Voici l’origine de cette « perte » de 2 millions d’emplois, selon cette étude :

  • 25% de ces pertes d’emplois n’en sont pas : il s’agit d’un problème de nomenclature, liée à l’externalisation de services3 (l’interim, le nettoyage, le gardiennage, …)
  • 30% seraient dus aux gains de productivité, tant par l’effet direct de la productivité sur l’emploi que par l’effet de modification de la consommation des ménages qui devenant plus riches achètent plus de services
  • 45% seraient dus à un transfert des emplois (pour 17% chez les émergents et 28% vers les pays développés)

 

45% de 2 millions c’est 60 % d’1,5 million si on corrige de l’artefact statistique des 25 % d’emplois qui sont passé d’industrie à service pour une simple question de nomenclature. Au total ce sont donc en fait 60 % des vraies pertes d’emplois industriels qui sont dues à des délocalisations (et pas uniquement, loin de là, vers la Chine).

Retenons donc que la destruction de l’emploi industriel dans les 40 dernières années en France, est due à deux facteurs principaux : les gains de productivité (et le déplacement de la demande qui s’en suit), et la concurrence internationale. En termes simples, ce n’est ni la machine la coupable ni la mondialisation, mais les deux.

La croissance verte peut être un gisement d’emplois significatif :

  • en déformant la demande vers des produits à plus haute valeur ajoutée4,
  • en réduisant les gains de productivité, du fait d’un moindre usage de l’énergie (l’agriculture durable en particulier sera moins intensive en énergie et plus riche en emplois)

Mais à l’évidence la clef du succès va se trouver dans la maîtrise de la compétitivité. La croissance verte risque d’en désillusionner plus d’un si elle s’organise dans le même cadre que celui qui nous fait perdre des emplois aujourd’hui : une mise en concurrence déraisonnable avec des pays qui ont plus d’atouts que nous sur presque tous les fronts. Ce n’est pas la contrainte écologique qui demande en tant telle de recréer un cadre de relations internationales qui ne soit pas basé sur la seule compétition économique, mais un problème beaucoup plus global d’équilibre économique entre nations et entre régions du monde.

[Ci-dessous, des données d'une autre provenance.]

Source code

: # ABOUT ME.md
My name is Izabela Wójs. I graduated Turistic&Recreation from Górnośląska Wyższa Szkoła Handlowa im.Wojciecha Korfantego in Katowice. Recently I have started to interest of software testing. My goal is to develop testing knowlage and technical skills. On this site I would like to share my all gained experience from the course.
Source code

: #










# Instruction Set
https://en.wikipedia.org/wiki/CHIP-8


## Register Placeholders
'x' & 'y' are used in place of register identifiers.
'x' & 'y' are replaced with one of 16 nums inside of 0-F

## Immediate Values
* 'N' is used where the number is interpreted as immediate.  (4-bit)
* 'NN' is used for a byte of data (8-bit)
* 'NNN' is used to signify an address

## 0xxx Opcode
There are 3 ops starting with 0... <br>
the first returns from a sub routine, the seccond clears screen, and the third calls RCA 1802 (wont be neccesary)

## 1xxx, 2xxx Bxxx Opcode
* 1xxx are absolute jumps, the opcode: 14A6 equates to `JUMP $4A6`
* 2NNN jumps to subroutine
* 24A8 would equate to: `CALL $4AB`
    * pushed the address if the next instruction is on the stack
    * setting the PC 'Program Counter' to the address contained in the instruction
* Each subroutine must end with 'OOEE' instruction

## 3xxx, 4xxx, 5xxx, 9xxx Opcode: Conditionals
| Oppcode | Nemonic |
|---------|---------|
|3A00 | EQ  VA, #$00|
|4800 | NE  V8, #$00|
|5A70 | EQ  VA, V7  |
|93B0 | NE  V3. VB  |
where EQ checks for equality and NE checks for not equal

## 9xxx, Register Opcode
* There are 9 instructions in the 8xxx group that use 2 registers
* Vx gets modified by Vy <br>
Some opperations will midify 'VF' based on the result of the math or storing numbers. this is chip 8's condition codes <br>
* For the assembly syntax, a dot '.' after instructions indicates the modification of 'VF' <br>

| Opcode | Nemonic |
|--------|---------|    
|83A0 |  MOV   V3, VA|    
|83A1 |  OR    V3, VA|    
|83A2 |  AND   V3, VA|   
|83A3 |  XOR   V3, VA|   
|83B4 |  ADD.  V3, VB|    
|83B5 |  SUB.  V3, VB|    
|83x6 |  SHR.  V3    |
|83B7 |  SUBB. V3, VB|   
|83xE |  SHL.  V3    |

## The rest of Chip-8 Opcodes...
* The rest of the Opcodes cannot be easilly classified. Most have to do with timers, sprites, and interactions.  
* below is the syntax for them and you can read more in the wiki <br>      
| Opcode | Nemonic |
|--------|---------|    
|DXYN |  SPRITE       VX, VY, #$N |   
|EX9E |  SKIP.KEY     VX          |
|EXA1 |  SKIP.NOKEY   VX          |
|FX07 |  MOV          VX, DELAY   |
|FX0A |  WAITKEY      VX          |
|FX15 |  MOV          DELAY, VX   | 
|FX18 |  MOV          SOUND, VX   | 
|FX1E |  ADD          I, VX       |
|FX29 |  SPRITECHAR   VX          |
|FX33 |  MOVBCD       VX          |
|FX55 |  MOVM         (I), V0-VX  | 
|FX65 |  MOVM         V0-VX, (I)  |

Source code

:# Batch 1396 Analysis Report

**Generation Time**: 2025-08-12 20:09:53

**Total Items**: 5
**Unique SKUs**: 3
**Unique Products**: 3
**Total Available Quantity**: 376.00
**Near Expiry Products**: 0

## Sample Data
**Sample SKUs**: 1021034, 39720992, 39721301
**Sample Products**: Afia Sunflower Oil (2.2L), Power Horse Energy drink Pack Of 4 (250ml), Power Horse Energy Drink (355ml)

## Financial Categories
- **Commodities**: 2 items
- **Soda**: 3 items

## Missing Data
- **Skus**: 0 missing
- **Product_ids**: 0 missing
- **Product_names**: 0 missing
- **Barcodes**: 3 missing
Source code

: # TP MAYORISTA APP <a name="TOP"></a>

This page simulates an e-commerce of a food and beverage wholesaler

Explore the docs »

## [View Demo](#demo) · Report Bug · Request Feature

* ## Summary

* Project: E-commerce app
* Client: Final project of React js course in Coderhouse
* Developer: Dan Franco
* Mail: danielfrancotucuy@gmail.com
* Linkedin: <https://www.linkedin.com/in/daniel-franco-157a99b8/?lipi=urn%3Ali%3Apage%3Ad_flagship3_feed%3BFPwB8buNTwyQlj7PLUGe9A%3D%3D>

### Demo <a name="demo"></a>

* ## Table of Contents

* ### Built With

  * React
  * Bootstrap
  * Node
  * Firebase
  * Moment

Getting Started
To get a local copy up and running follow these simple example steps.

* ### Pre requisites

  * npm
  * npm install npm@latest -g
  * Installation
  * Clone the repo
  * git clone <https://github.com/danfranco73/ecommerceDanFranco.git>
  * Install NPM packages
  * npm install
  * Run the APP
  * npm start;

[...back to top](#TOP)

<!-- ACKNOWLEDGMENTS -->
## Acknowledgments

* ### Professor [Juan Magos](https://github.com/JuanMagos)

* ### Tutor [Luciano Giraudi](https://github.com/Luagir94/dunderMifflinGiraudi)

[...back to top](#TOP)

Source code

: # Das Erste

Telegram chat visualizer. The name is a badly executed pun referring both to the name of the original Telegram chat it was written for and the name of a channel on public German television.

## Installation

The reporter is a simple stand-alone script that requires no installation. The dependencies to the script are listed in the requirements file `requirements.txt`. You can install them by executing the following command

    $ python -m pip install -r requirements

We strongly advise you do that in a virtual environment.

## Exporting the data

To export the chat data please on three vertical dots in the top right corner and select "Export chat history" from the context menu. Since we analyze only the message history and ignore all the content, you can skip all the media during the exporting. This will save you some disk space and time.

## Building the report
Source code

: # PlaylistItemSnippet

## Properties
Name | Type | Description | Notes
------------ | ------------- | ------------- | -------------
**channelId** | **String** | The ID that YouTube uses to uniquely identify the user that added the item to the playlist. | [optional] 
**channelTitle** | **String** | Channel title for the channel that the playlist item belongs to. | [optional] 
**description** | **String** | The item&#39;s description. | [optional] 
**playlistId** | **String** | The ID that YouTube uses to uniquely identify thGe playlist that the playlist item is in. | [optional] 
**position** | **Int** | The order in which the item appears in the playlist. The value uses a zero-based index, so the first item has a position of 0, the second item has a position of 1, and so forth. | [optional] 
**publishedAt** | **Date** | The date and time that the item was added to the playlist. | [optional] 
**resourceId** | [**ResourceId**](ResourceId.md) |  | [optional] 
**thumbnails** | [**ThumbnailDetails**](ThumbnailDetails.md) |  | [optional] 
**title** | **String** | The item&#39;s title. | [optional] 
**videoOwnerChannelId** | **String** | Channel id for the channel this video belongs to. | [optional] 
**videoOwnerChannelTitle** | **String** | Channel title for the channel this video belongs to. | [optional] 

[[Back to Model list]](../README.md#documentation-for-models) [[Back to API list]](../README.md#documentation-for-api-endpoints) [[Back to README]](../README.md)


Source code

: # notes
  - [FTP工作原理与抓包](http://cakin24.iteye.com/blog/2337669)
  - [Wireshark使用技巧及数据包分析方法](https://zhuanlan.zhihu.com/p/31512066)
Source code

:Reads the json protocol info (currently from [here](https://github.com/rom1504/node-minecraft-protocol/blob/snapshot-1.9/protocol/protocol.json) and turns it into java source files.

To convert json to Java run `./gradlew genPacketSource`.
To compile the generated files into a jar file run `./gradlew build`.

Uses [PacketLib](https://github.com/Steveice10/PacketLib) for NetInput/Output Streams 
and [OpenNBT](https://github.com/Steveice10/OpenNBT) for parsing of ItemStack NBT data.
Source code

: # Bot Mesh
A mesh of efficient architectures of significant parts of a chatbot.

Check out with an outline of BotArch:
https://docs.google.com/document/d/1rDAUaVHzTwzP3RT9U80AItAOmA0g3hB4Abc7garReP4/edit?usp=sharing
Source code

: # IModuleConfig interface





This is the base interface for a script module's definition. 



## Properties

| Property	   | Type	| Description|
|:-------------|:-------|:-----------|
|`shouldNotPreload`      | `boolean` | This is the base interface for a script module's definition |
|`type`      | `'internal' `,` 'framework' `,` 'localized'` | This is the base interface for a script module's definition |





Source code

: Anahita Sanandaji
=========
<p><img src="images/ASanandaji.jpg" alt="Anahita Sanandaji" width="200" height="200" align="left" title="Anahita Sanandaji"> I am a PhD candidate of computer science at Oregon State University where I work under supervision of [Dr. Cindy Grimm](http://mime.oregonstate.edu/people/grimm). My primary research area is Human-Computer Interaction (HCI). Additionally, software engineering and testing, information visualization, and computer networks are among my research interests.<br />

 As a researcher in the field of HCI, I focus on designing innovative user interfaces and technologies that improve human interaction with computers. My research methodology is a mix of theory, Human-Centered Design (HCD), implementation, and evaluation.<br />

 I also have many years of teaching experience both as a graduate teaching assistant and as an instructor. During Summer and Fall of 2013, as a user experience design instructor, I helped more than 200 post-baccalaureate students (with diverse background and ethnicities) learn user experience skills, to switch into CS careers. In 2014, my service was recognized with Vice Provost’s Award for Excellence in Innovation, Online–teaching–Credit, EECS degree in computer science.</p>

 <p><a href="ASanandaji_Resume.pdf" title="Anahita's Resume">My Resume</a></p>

Bref, qu’on le prenne par le bout de la finance celui de l’emploi ou de celui de l’écologie , il me semble clair que le modèle néolibéral, prêcheur d’une ouverture tous azimuts des frontières, a vécu.

Alain Grandjean, économiste, http://alaingrandjean.fr

 

1 Le terme est devenu incontournable même si son sens fait débat. Je le prends ici dans le sens général de « modèle économique intégrant la contrainte des ressources et de l’environnement ».    
3 Ce problème de nomenclature semble ne plus jouer à partir de 2000. Les entreprises industrielles ont achevé leur processus d’externalisation.   
4 On peut penser que des produits et services « verts » demandent du travail et de l’innovation.